▶ [How to complete this task] Each line below must be set down exactly; omit any image you find.

▶ [Record excerpts]
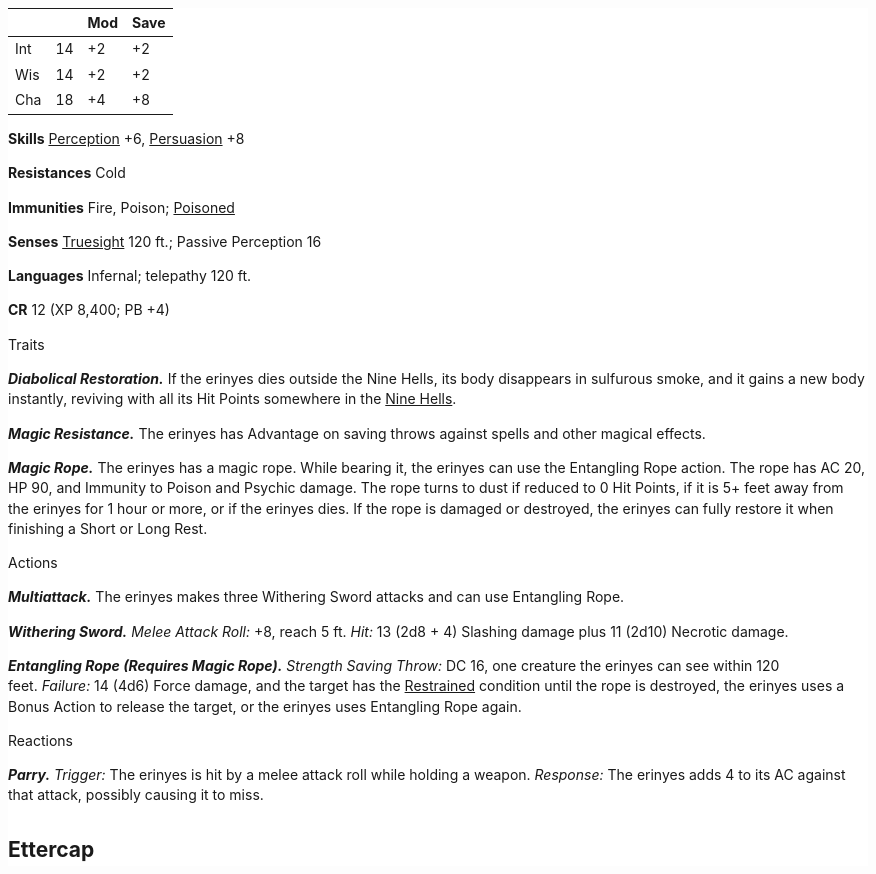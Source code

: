 |||Mod|Save|
|---|---|---|---|
|Int|14|+2|+2|
|Wis|14|+2|+2|
|Cha|18|+4|+8|

**Skills** [Perception](https://www.dndbeyond.com/sources/dnd/free-rules/playing-the-game#Skills) +6, [Persuasion](https://www.dndbeyond.com/sources/dnd/free-rules/playing-the-game#Skills) +8

**Resistances** Cold

**Immunities** Fire, Poison; [Poisoned](https://www.dndbeyond.com/sources/dnd/free-rules/rules-glossary#PoisonedCondition)

**Senses** [Truesight](https://www.dndbeyond.com/sources/dnd/free-rules/rules-glossary#Truesight) 120 ft.; Passive Perception 16

**Languages** Infernal; telepathy 120 ft.

**CR** 12 (XP 8,400; PB +4)

Traits

**_Diabolical Restoration._** If the erinyes dies outside the Nine Hells, its body disappears in sulfurous smoke, and it gains a new body instantly, reviving with all its Hit Points somewhere in the [Nine Hells](https://www.dndbeyond.com/sources/dnd/dmg-2024/cosmology#NineHells).

**_Magic Resistance._** The erinyes has Advantage on saving throws against spells and other magical effects.

**_Magic Rope._** The erinyes has a magic rope. While bearing it, the erinyes can use the Entangling Rope action. The rope has AC 20, HP 90, and Immunity to Poison and Psychic damage. The rope turns to dust if reduced to 0 Hit Points, if it is 5+ feet away from the erinyes for 1 hour or more, or if the erinyes dies. If the rope is damaged or destroyed, the erinyes can fully restore it when finishing a Short or Long Rest.

Actions

**_Multiattack._** The erinyes makes three Withering Sword attacks and can use Entangling Rope.

**_Withering Sword._** _Melee Attack Roll:_ +8, reach 5 ft. _Hit:_ 13 (2d8 + 4) Slashing damage plus 11 (2d10) Necrotic damage.

**_Entangling Rope (Requires Magic Rope)._** _Strength Saving Throw:_ DC 16, one creature the erinyes can see within 120 feet. _Failure:_ 14 (4d6) Force damage, and the target has the [Restrained](https://www.dndbeyond.com/sources/dnd/free-rules/rules-glossary#RestrainedCondition) condition until the rope is destroyed, the erinyes uses a Bonus Action to release the target, or the erinyes uses Entangling Rope again.

Reactions

**_Parry._** _Trigger:_ The erinyes is hit by a melee attack roll while holding a weapon. _Response:_ The erinyes adds 4 to its AC against that attack, possibly causing it to miss.

## [](https://www.dndbeyond.com/sources/dnd/mm-2024/monsters-e#Ettercap)Ettercap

▶ [Completed task]
Source code

: |||Mod|Save|
|---|---|---|---|
|Int|14|+2|+2|
|Wis|14|+2|+2|
|Cha|18|+4|+8|

**Skills** [Perception](https://www.dndbeyond.com/sources/dnd/free-rules/playing-the-game#Skills) +6, [Persuasion](https://www.dndbeyond.com/sources/dnd/free-rules/playing-the-game#Skills) +8

**Resistances** Cold

**Immunities** Fire, Poison; [Poisoned](https://www.dndbeyond.com/sources/dnd/free-rules/rules-glossary#PoisonedCondition)

**Senses** [Truesight](https://www.dndbeyond.com/sources/dnd/free-rules/rules-glossary#Truesight) 120 ft.; Passive Perception 16

**Languages** Infernal; telepathy 120 ft.

**CR** 12 (XP 8,400; PB +4)

Traits

**_Diabolical Restoration._** If the erinyes dies outside the Nine Hells, its body disappears in sulfurous smoke, and it gains a new body instantly, reviving with all its Hit Points somewhere in the [Nine Hells](https://www.dndbeyond.com/sources/dnd/dmg-2024/cosmology#NineHells).

**_Magic Resistance._** The erinyes has Advantage on saving throws against spells and other magical effects.

**_Magic Rope._** The erinyes has a magic rope. While bearing it, the erinyes can use the Entangling Rope action. The rope has AC 20, HP 90, and Immunity to Poison and Psychic damage. The rope turns to dust if reduced to 0 Hit Points, if it is 5+ feet away from the erinyes for 1 hour or more, or if the erinyes dies. If the rope is damaged or destroyed, the erinyes can fully restore it when finishing a Short or Long Rest.

Actions

**_Multiattack._** The erinyes makes three Withering Sword attacks and can use Entangling Rope.

**_Withering Sword._** _Melee Attack Roll:_ +8, reach 5 ft. _Hit:_ 13 (2d8 + 4) Slashing damage plus 11 (2d10) Necrotic damage.

**_Entangling Rope (Requires Magic Rope)._** _Strength Saving Throw:_ DC 16, one creature the erinyes can see within 120 feet. _Failure:_ 14 (4d6) Force damage, and the target has the [Restrained](https://www.dndbeyond.com/sources/dnd/free-rules/rules-glossary#RestrainedCondition) condition until the rope is destroyed, the erinyes uses a Bonus Action to release the target, or the erinyes uses Entangling Rope again.

Reactions

**_Parry._** _Trigger:_ The erinyes is hit by a melee attack roll while holding a weapon. _Response:_ The erinyes adds 4 to its AC against that attack, possibly causing it to miss.

## [](https://www.dndbeyond.com/sources/dnd/mm-2024/monsters-e#Ettercap)Ettercap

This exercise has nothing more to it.